Nothing should be left out when you copy the entries below.

▼

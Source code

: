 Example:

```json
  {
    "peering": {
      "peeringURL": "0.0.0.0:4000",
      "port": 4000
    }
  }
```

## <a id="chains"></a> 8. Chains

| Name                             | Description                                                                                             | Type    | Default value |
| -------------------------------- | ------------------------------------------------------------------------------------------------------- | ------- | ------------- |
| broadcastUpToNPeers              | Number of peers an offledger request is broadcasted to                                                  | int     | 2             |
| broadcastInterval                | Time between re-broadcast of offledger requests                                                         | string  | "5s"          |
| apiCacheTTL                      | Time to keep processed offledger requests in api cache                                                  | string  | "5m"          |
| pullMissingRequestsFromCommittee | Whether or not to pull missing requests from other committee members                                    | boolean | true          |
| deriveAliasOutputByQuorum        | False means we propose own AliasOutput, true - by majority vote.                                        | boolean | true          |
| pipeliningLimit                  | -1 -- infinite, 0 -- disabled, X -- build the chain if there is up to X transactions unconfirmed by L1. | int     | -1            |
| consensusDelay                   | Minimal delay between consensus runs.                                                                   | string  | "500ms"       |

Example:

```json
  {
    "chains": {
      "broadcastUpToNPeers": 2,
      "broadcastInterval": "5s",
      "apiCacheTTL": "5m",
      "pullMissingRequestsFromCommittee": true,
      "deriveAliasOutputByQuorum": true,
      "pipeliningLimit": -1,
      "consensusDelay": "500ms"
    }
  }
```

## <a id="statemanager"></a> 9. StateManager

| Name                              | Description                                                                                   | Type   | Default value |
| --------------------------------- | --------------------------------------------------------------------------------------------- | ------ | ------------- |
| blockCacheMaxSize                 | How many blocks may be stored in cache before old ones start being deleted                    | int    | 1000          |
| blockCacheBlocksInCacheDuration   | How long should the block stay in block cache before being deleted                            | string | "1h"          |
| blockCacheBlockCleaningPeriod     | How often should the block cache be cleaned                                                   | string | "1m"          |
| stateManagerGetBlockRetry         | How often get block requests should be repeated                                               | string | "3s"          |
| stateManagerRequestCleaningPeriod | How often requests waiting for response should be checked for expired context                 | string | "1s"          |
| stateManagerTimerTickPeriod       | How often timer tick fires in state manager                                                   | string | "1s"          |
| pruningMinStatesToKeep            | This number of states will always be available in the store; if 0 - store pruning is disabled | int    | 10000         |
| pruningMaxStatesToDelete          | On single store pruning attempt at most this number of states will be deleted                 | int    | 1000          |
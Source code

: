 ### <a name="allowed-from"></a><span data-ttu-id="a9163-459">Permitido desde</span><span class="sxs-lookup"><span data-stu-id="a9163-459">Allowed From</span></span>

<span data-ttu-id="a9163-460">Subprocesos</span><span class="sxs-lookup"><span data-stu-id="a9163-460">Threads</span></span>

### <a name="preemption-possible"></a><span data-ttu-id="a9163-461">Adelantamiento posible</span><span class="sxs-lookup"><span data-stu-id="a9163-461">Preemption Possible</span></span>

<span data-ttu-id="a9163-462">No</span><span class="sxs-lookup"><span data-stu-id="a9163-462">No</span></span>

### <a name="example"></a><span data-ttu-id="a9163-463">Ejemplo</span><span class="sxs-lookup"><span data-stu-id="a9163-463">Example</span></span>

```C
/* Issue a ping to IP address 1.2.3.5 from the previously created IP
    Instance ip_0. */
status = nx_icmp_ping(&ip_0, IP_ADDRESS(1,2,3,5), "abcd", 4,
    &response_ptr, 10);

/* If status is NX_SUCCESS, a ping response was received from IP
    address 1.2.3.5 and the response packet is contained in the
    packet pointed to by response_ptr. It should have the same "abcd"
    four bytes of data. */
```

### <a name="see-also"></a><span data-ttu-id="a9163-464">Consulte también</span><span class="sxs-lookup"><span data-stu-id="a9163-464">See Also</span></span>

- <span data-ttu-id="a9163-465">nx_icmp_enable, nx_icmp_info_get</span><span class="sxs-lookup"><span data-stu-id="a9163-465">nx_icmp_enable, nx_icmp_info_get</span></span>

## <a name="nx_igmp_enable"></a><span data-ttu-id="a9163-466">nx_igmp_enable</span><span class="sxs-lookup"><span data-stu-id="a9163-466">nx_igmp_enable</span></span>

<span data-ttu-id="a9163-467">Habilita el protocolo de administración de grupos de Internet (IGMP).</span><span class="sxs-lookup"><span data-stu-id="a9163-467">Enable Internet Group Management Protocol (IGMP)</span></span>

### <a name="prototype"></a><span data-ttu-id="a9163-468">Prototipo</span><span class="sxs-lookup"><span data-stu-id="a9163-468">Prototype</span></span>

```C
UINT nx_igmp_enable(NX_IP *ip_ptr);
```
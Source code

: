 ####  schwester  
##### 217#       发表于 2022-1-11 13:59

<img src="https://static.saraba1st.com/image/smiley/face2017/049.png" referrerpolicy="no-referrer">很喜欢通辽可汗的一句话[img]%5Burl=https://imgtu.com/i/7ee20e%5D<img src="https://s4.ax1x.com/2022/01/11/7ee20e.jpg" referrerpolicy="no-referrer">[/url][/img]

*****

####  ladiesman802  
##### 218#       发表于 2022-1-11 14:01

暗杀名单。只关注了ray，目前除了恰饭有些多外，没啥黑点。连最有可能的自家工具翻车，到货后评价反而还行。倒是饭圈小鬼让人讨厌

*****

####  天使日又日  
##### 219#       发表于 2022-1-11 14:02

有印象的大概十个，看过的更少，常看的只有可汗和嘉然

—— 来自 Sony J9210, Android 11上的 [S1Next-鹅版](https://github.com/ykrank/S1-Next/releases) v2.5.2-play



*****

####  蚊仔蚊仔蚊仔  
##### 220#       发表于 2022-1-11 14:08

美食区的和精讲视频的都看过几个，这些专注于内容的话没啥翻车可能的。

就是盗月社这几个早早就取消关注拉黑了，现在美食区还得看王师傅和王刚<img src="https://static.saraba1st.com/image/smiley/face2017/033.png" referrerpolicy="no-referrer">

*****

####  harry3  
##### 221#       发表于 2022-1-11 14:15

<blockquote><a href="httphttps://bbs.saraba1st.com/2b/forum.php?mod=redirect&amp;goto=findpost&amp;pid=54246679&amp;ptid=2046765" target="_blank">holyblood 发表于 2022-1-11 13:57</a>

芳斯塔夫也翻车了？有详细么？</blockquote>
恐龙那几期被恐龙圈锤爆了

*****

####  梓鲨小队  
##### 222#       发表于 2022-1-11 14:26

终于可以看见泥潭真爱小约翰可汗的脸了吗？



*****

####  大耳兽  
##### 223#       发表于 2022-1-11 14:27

▲

_Answer below_:
Source code

: Example:

```json
  {
    "peering": {
      "peeringURL": "0.0.0.0:4000",
      "port": 4000
    }
  }
```

## <a id="chains"></a> 8. Chains

| Name                             | Description                                                                                             | Type    | Default value |
| -------------------------------- | ------------------------------------------------------------------------------------------------------- | ------- | ------------- |
| broadcastUpToNPeers              | Number of peers an offledger request is broadcasted to                                                  | int     | 2             |
| broadcastInterval                | Time between re-broadcast of offledger requests                                                         | string  | "5s"          |
| apiCacheTTL                      | Time to keep processed offledger requests in api cache                                                  | string  | "5m"          |
| pullMissingRequestsFromCommittee | Whether or not to pull missing requests from other committee members                                    | boolean | true          |
| deriveAliasOutputByQuorum        | False means we propose own AliasOutput, true - by majority vote.                                        | boolean | true          |
| pipeliningLimit                  | -1 -- infinite, 0 -- disabled, X -- build the chain if there is up to X transactions unconfirmed by L1. | int     | -1            |
| consensusDelay                   | Minimal delay between consensus runs.                                                                   | string  | "500ms"       |

Example:

```json
  {
    "chains": {
      "broadcastUpToNPeers": 2,
      "broadcastInterval": "5s",
      "apiCacheTTL": "5m",
      "pullMissingRequestsFromCommittee": true,
      "deriveAliasOutputByQuorum": true,
      "pipeliningLimit": -1,
      "consensusDelay": "500ms"
    }
  }
```

## <a id="statemanager"></a> 9. StateManager

| Name                              | Description                                                                                   | Type   | Default value |
| --------------------------------- | --------------------------------------------------------------------------------------------- | ------ | ------------- |
| blockCacheMaxSize                 | How many blocks may be stored in cache before old ones start being deleted                    | int    | 1000          |
| blockCacheBlocksInCacheDuration   | How long should the block stay in block cache before being deleted                            | string | "1h"          |
| blockCacheBlockCleaningPeriod     | How often should the block cache be cleaned                                                   | string | "1m"          |
| stateManagerGetBlockRetry         | How often get block requests should be repeated                                               | string | "3s"          |
| stateManagerRequestCleaningPeriod | How often requests waiting for response should be checked for expired context                 | string | "1s"          |
| stateManagerTimerTickPeriod       | How often timer tick fires in state manager                                                   | string | "1s"          |
| pruningMinStatesToKeep            | This number of states will always be available in the store; if 0 - store pruning is disabled | int    | 10000         |
| pruningMaxStatesToDelete          | On single store pruning attempt at most this number of states will be deleted                 | int    | 1000          |
Source code

: ### <a name="allowed-from"></a><span data-ttu-id="a9163-459">Permitido desde</span><span class="sxs-lookup"><span data-stu-id="a9163-459">Allowed From</span></span>

<span data-ttu-id="a9163-460">Subprocesos</span><span class="sxs-lookup"><span data-stu-id="a9163-460">Threads</span></span>

### <a name="preemption-possible"></a><span data-ttu-id="a9163-461">Adelantamiento posible</span><span class="sxs-lookup"><span data-stu-id="a9163-461">Preemption Possible</span></span>

<span data-ttu-id="a9163-462">No</span><span class="sxs-lookup"><span data-stu-id="a9163-462">No</span></span>

### <a name="example"></a><span data-ttu-id="a9163-463">Ejemplo</span><span class="sxs-lookup"><span data-stu-id="a9163-463">Example</span></span>

```C
/* Issue a ping to IP address 1.2.3.5 from the previously created IP
    Instance ip_0. */
status = nx_icmp_ping(&ip_0, IP_ADDRESS(1,2,3,5), "abcd", 4,
    &response_ptr, 10);

/* If status is NX_SUCCESS, a ping response was received from IP
    address 1.2.3.5 and the response packet is contained in the
    packet pointed to by response_ptr. It should have the same "abcd"
    four bytes of data. */
```

### <a name="see-also"></a><span data-ttu-id="a9163-464">Consulte también</span><span class="sxs-lookup"><span data-stu-id="a9163-464">See Also</span></span>

- <span data-ttu-id="a9163-465">nx_icmp_enable, nx_icmp_info_get</span><span class="sxs-lookup"><span data-stu-id="a9163-465">nx_icmp_enable, nx_icmp_info_get</span></span>

## <a name="nx_igmp_enable"></a><span data-ttu-id="a9163-466">nx_igmp_enable</span><span class="sxs-lookup"><span data-stu-id="a9163-466">nx_igmp_enable</span></span>

<span data-ttu-id="a9163-467">Habilita el protocolo de administración de grupos de Internet (IGMP).</span><span class="sxs-lookup"><span data-stu-id="a9163-467">Enable Internet Group Management Protocol (IGMP)</span></span>

### <a name="prototype"></a><span data-ttu-id="a9163-468">Prototipo</span><span class="sxs-lookup"><span data-stu-id="a9163-468">Prototype</span></span>

```C
UINT nx_igmp_enable(NX_IP *ip_ptr);
```
Source code

: ####  schwester  
##### 217#       发表于 2022-1-11 13:59

<img src="https://static.saraba1st.com/image/smiley/face2017/049.png" referrerpolicy="no-referrer">很喜欢通辽可汗的一句话[img]%5Burl=https://imgtu.com/i/7ee20e%5D<img src="https://s4.ax1x.com/2022/01/11/7ee20e.jpg" referrerpolicy="no-referrer">[/url][/img]

*****

####  ladiesman802  
##### 218#       发表于 2022-1-11 14:01

暗杀名单。只关注了ray，目前除了恰饭有些多外，没啥黑点。连最有可能的自家工具翻车，到货后评价反而还行。倒是饭圈小鬼让人讨厌

*****

####  天使日又日  
##### 219#       发表于 2022-1-11 14:02

有印象的大概十个，看过的更少，常看的只有可汗和嘉然

—— 来自 Sony J9210, Android 11上的 [S1Next-鹅版](https://github.com/ykrank/S1-Next/releases) v2.5.2-play



*****

####  蚊仔蚊仔蚊仔  
##### 220#       发表于 2022-1-11 14:08

美食区的和精讲视频的都看过几个，这些专注于内容的话没啥翻车可能的。

就是盗月社这几个早早就取消关注拉黑了，现在美食区还得看王师傅和王刚<img src="https://static.saraba1st.com/image/smiley/face2017/033.png" referrerpolicy="no-referrer">

*****

####  harry3  
##### 221#       发表于 2022-1-11 14:15

<blockquote><a href="httphttps://bbs.saraba1st.com/2b/forum.php?mod=redirect&amp;goto=findpost&amp;pid=54246679&amp;ptid=2046765" target="_blank">holyblood 发表于 2022-1-11 13:57</a>

芳斯塔夫也翻车了？有详细么？</blockquote>
恐龙那几期被恐龙圈锤爆了

*****

####  梓鲨小队  
##### 222#       发表于 2022-1-11 14:26

终于可以看见泥潭真爱小约翰可汗的脸了吗？



*****

####  大耳兽  
##### 223#       发表于 2022-1-11 14:27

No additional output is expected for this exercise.